Originally posted on jobs.ac.uk and medium.com
This post is inspired by the work of the University of York, in particular, the idea of a ‘York Pedagogy’ and a comment from Chef Jamie Oliver I read in a paper a while back saying you don’t need a complicated recipe for Avocado on Toast. So I wondered if education was really that easy or are we in higher education over theorising?
This is a trilogy of posts, with the second and third posts scheduled for the next two Tuesdays.
What is your signature ‘Institutional Pedagogy’?
Many institutions just don’t know what they stand for in a crowded market. We ‘strive towards excellence’. What does this mean? What would students be able to say that they got from their £9000 per year tuition fees in your institution? What would it look and feel like?
Would it be Simulated Practice or is it something else, employment centred curriculum or maybe flexible and distance learning on all programmes? If it’s Simulated Practice, how could it be taught, with scenarios and role play or virtual reality (VR) in the future (Times Higher Education Supplement, 2016)? This post is more about questions than I have answers, but I hope it get you thinking about the questions you should be asking of your institution or even department.
Vocational or Traditional
Is your institution more traditional or vocational in its current curriculum? If your institution is a vocational education specialist, with a subject that includes Engineering, Allied Health, Law, Journalism and Business as broad areas then you’d have a very employer centred curriculum. These are disciplines that are highly vocational, scenario based and practical in nature and would require an estate that reflects this, as well as all your activity in developing and designing curricula. This does not mean that your estate could not teach more traditional subjects such as English, Psychology and History. Both vocational and traditional disciplines have group work and flexible learning spaces as a common attribute.

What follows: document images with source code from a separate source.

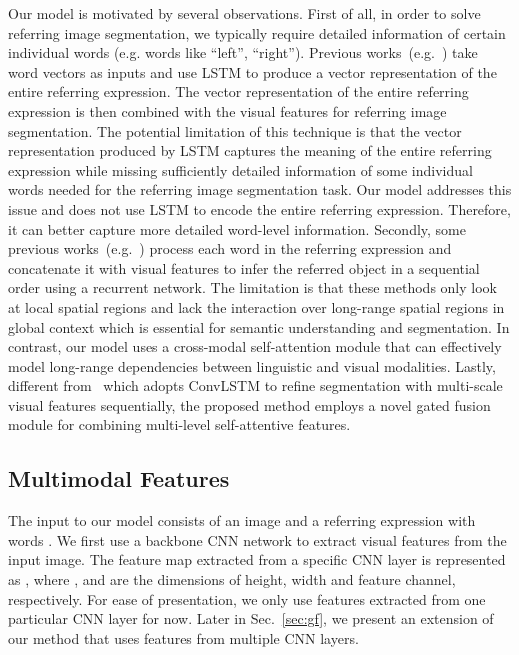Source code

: \documentclass[10pt,twocolumn,letterpaper]{article}
\begin{document}
Our model is motivated by several observations. First of all, in order to solve referring image segmentation, we typically require detailed information of certain individual words (e.g. words like ``left'', ``right''). Previous works~(e.g.~\cite{hu2016segmentation,li2018referring,shi2018key}) take word vectors as inputs and use LSTM to produce a vector representation of the entire referring expression. The vector representation of the entire  referring expression is then combined with the visual features for referring image segmentation. The potential limitation of this technique is that the vector representation produced by LSTM captures the meaning of the entire referring expression while missing sufficiently detailed information of some individual words needed for the referring image segmentation task. Our model addresses this issue and does not use LSTM to encode the entire referring expression. Therefore, it can better capture more detailed word-level information. Secondly, some previous works~(e.g.~\cite{liu2017recurrent,margffoy2018dynamic}) process each word in the referring expression and concatenate it with visual features to infer the referred object in a sequential order using a recurrent network. The limitation is that these methods only look at local spatial regions and lack the interaction over long-range spatial regions in global context which is essential for semantic understanding and segmentation. In contrast, our model uses a cross-modal self-attention module that can effectively model long-range dependencies between linguistic and visual modalities. Lastly, different from~\cite{li2018referring} which adopts ConvLSTM to refine segmentation with multi-scale visual features sequentially, the proposed method employs a novel gated fusion module for combining multi-level self-attentive features.

\subsection{Multimodal Features}
The input to our model consists of an image  and a referring expression with  words . We first use a backbone CNN network to extract visual features from the input image. The feature map extracted from a specific CNN layer is represented as , where ,  and  are the dimensions of height, width and feature channel, respectively. For ease of presentation, we only use features extracted from one particular CNN layer for now. Later in Sec.~\ref{sec:gf}, we present an extension of our method that uses features from multiple CNN layers. 
\end{document}
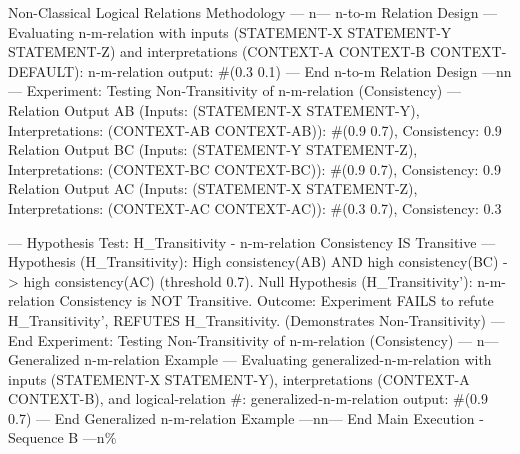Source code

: Non-Classical Logical Relations Methodology --- n--- n-to-m Relation
Design --- Evaluating n-m-relation with inputs (STATEMENT-X STATEMENT-Y
STATEMENT-Z) and interpretations (CONTEXT-A CONTEXT-B CONTEXT-DEFAULT):
n-m-relation output: \#(0.3 0.1) --- End n-to-m Relation Design ---nn---
Experiment: Testing Non-Transitivity of n-m-relation (Consistency) ---
Relation Output AB (Inputs: (STATEMENT-X STATEMENT-Y), Interpretations:
(CONTEXT-AB CONTEXT-AB)): \#(0.9 0.7), Consistency: 0.9 Relation Output
BC (Inputs: (STATEMENT-Y STATEMENT-Z), Interpretations: (CONTEXT-BC
CONTEXT-BC)): \#(0.9 0.7), Consistency: 0.9 Relation Output AC (Inputs:
(STATEMENT-X STATEMENT-Z), Interpretations: (CONTEXT-AC CONTEXT-AC)):
\#(0.3 0.7), Consistency: 0.3

--- Hypothesis Test: H\_Transitivity - n-m-relation Consistency IS
Transitive --- Hypothesis (H\_Transitivity): High consistency(AB) AND
high consistency(BC) -\textgreater{} high consistency(AC) (threshold
0.7). Null Hypothesis (H\_Transitivity'): n-m-relation Consistency is
NOT Transitive. Outcome: Experiment FAILS to refute H\_Transitivity',
REFUTES H\_Transitivity. (Demonstrates Non-Transitivity) --- End
Experiment: Testing Non-Transitivity of n-m-relation (Consistency) ---
n--- Generalized n-m-relation Example --- Evaluating
generalized-n-m-relation with inputs (STATEMENT-X STATEMENT-Y),
interpretations (CONTEXT-A CONTEXT-B), and logical-relation \#:
generalized-n-m-relation output: \#(0.9 0.7) --- End Generalized
n-m-relation Example ---nn--- End Main Execution - Sequence B ---n\%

Even if you don’t have a flexible estate, you can use web-based voting tools such as Poll Everywhere, Socrative or Mentimeter to add some interactivity to your teaching. It’s about the learning activities that students do in and out of class that makes the difference and the alignment with low stakes assessments and your learning outcomes that are key, the so-called ‘constructive alignment’ (Biggs and Tang, 2011) .
What do we need to consider when we discuss what Learning at an institution looks like?

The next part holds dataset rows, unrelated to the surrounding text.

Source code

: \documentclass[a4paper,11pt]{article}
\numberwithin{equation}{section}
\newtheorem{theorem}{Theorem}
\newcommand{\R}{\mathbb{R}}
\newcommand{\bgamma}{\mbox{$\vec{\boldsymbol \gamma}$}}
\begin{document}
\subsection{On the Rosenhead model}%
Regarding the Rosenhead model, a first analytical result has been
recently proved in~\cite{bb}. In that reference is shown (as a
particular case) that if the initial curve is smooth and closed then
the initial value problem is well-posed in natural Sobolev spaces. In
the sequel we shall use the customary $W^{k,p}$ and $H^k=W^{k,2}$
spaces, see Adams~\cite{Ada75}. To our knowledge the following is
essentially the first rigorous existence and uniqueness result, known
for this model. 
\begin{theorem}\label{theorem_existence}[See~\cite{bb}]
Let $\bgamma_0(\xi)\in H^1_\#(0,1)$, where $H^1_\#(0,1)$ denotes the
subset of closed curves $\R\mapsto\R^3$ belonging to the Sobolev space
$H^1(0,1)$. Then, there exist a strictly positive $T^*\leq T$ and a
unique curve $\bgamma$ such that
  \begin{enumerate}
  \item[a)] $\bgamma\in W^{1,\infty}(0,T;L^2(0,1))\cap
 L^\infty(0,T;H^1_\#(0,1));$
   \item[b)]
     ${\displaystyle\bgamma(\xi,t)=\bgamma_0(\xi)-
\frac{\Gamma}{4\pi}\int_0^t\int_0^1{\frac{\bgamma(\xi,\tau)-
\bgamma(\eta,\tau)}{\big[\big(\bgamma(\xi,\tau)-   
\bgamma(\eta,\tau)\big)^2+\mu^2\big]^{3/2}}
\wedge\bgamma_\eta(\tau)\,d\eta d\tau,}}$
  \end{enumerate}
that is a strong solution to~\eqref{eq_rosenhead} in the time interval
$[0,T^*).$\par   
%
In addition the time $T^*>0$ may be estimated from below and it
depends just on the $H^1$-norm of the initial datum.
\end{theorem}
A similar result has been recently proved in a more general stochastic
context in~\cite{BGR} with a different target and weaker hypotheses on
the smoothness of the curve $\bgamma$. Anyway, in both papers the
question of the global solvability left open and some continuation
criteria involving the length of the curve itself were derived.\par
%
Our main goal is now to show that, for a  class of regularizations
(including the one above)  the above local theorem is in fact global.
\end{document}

In broad terms, these are the questions you should ask. I have put some sub-questions and explanation to each of these questions.
Who are you teaching? How old are they, what qualifications do they have, are they Home, EU or non-EU students. Do you understand your learners prior learning?
Why are you teaching? Why is the discipline area being taught, what’s the aim of the discipline and how does this link to your institutional signature pedagogy? There is always a tension between the schools of thought. On the one hand, those academics who love their subject for itself and believe skills from it can be used elsewhere (English, History) versus those academics who love their subject for the profession their students will go into (e.g. Engineering, Medicine, Law and Optometry)
What are you teaching? How are you deciding on what are you are teaching, are you involving local businesses etc in the co-design of our curricula to make them more cutting edge and the graduates of these courses more employable?
When are you teaching? At what time do you teach your students? This might not seem important, but some subjects might be better suited to earlier in the day or later at night. The length of your contact hours is another consideration to make.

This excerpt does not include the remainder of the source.